From the listing below, reproduce exactly the lines starting with the one with "image.size[1])), 64), Image.LANCZOS).convert('L')" and going on through the one with "- Users are", both ends kept. No picture is copied.

● ● ● ● ● ● ●

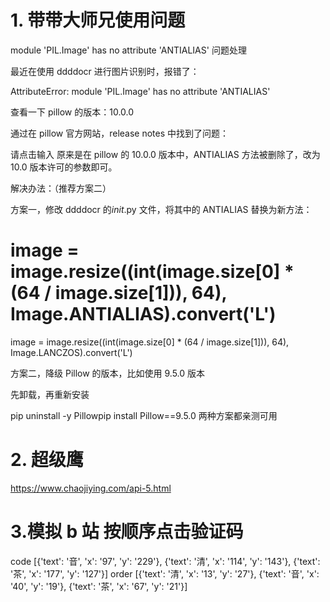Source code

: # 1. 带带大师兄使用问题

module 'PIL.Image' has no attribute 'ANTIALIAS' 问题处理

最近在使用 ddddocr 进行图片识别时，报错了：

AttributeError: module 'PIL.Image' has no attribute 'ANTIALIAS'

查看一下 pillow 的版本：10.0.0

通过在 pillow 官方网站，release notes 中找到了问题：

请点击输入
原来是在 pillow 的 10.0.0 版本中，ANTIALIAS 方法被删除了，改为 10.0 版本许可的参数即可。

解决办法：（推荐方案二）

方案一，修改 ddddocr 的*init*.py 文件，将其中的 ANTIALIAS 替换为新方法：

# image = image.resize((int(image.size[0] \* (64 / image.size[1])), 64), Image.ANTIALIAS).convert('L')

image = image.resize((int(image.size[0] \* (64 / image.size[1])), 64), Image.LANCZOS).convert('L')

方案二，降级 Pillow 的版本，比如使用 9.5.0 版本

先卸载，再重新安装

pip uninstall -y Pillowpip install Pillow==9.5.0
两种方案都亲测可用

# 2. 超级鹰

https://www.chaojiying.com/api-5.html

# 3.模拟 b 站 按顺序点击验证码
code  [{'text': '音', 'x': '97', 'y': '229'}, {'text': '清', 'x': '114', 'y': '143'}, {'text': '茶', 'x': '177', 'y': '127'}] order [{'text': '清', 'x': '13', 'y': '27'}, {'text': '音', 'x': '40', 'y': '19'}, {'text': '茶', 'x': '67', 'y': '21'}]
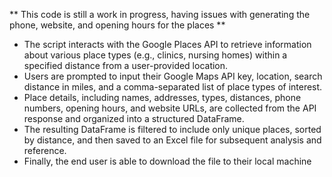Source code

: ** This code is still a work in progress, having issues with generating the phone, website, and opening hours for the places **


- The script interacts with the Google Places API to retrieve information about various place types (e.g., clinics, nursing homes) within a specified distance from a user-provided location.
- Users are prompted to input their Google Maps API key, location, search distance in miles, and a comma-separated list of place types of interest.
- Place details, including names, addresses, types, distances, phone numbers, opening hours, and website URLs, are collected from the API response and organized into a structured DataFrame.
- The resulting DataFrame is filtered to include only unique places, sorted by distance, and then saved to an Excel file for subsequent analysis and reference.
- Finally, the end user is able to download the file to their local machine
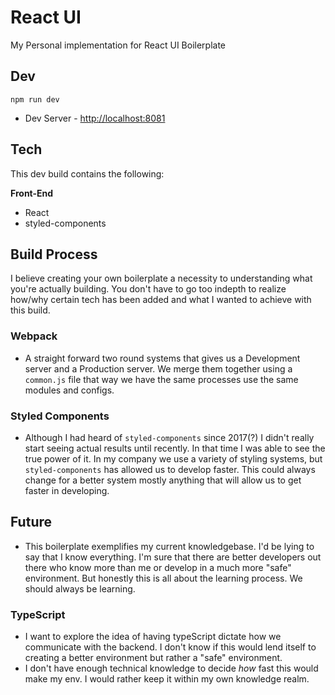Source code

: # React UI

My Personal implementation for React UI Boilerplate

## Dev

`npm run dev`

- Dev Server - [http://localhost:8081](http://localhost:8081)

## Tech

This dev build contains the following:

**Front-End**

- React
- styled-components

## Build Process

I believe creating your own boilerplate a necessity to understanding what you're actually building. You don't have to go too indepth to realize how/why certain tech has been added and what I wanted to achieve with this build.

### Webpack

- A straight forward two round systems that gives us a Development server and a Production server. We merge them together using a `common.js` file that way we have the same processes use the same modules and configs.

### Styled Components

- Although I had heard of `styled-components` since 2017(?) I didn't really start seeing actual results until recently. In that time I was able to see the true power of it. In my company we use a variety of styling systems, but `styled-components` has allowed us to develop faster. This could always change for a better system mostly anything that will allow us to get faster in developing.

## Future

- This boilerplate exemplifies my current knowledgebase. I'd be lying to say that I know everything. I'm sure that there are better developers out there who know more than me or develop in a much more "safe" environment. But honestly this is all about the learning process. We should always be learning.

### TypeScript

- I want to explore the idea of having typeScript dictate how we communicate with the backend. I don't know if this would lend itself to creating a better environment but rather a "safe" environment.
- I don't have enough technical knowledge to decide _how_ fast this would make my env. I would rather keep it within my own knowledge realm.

● ● ● ● ● ● ●

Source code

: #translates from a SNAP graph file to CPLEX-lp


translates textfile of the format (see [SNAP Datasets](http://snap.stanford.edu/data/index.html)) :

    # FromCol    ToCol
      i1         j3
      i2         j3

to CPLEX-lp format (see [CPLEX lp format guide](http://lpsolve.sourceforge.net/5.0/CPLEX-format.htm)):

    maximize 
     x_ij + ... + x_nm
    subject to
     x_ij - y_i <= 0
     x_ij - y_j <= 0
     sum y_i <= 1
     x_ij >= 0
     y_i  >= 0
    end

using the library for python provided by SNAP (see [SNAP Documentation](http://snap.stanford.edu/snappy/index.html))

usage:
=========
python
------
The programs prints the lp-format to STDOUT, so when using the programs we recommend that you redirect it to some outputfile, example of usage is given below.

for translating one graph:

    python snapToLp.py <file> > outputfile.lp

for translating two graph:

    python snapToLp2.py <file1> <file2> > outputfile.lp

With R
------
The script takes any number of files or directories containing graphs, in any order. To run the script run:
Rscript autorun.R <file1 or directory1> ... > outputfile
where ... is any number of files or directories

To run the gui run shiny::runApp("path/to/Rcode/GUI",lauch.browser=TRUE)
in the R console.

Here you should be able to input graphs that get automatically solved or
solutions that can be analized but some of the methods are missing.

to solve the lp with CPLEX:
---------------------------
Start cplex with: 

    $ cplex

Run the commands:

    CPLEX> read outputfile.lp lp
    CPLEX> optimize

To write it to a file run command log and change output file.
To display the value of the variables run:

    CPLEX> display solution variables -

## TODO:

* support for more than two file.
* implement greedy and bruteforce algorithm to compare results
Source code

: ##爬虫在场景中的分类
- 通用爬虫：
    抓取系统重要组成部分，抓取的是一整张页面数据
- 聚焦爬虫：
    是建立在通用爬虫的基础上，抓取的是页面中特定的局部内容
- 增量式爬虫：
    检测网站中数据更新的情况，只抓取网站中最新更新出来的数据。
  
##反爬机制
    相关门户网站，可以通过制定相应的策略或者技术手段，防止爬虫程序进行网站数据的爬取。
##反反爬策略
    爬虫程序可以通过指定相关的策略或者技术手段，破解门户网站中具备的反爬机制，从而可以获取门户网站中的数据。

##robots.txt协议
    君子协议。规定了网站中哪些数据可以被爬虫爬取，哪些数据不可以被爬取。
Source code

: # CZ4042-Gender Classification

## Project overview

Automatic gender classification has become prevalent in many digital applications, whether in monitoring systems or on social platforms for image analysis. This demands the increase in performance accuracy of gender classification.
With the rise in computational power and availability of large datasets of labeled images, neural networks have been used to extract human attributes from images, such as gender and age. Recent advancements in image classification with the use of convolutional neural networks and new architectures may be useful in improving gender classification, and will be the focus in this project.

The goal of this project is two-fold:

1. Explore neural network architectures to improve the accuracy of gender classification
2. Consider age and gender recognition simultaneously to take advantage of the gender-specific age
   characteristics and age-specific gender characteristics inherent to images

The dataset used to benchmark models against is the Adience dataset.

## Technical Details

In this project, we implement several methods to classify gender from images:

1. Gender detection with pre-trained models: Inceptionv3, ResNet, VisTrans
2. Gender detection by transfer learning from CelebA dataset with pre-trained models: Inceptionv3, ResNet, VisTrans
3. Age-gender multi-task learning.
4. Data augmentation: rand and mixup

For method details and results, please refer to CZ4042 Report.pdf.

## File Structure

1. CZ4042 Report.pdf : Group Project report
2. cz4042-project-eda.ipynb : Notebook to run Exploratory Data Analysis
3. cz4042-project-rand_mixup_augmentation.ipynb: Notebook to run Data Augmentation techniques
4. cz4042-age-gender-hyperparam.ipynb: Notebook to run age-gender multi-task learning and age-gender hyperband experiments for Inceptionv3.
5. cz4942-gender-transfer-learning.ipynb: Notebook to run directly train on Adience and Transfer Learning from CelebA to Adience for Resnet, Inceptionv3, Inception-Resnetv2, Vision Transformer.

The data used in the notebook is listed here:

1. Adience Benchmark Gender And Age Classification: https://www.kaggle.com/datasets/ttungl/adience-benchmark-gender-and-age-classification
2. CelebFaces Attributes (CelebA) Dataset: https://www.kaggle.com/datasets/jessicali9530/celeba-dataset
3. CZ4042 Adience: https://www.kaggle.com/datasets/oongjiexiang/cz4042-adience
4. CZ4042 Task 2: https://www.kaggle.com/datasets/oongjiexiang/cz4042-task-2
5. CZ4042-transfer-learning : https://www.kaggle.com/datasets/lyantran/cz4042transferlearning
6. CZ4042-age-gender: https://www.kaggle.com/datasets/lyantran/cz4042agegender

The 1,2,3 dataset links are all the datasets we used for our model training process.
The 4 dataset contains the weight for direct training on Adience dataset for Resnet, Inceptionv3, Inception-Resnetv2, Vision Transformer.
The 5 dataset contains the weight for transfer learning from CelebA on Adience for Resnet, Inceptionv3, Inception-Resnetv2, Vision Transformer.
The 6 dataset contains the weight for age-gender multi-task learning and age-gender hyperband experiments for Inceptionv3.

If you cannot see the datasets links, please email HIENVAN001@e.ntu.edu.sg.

● ● ● ● ● ● ●

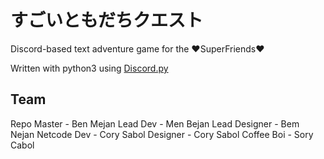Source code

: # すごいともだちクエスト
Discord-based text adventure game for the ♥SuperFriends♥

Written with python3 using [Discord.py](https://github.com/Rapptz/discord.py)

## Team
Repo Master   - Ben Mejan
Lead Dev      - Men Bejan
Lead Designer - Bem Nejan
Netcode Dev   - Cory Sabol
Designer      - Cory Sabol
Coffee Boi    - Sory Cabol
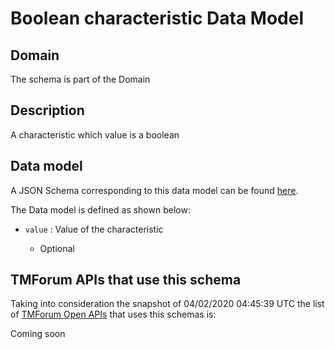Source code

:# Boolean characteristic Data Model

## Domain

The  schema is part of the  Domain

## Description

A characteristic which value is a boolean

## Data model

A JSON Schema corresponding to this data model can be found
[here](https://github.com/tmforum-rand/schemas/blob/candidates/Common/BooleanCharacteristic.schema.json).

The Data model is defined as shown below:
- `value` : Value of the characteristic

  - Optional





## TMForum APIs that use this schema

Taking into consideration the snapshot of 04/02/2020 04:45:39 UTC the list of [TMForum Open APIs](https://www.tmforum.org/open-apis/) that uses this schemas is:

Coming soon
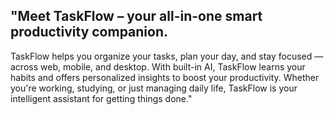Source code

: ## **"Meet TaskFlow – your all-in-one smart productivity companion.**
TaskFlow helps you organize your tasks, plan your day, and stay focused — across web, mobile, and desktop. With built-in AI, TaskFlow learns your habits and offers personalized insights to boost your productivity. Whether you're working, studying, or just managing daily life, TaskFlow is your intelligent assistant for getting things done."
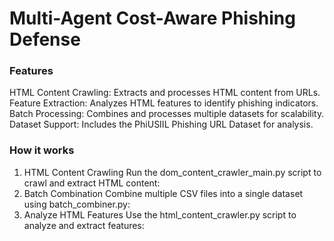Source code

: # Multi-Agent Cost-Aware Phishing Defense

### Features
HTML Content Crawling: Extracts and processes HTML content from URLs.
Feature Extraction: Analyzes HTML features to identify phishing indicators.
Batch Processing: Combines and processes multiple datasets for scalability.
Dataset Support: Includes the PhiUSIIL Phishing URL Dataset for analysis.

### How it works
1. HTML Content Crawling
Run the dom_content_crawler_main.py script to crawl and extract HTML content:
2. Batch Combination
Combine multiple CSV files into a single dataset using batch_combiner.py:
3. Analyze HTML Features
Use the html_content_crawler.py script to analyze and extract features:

● ● ● ● ● ● ●

■ **Response to this task**
image = image.resize((int(image.size[0] \* (64 / image.size[1])), 64), Image.LANCZOS).convert('L')

方案二，降级 Pillow 的版本，比如使用 9.5.0 版本

先卸载，再重新安装

pip uninstall -y Pillowpip install Pillow==9.5.0
两种方案都亲测可用

# 2. 超级鹰

https://www.chaojiying.com/api-5.html

# 3.模拟 b 站 按顺序点击验证码
code  [{'text': '音', 'x': '97', 'y': '229'}, {'text': '清', 'x': '114', 'y': '143'}, {'text': '茶', 'x': '177', 'y': '127'}] order [{'text': '清', 'x': '13', 'y': '27'}, {'text': '音', 'x': '40', 'y': '19'}, {'text': '茶', 'x': '67', 'y': '21'}]
Source code

: ** This code is still a work in progress, having issues with generating the phone, website, and opening hours for the places **


- The script interacts with the Google Places API to retrieve information about various place types (e.g., clinics, nursing homes) within a specified distance from a user-provided location.
- Users are prompted to input their Google Maps API key, location, search distance in miles, and a comma-separated list of place types of interest.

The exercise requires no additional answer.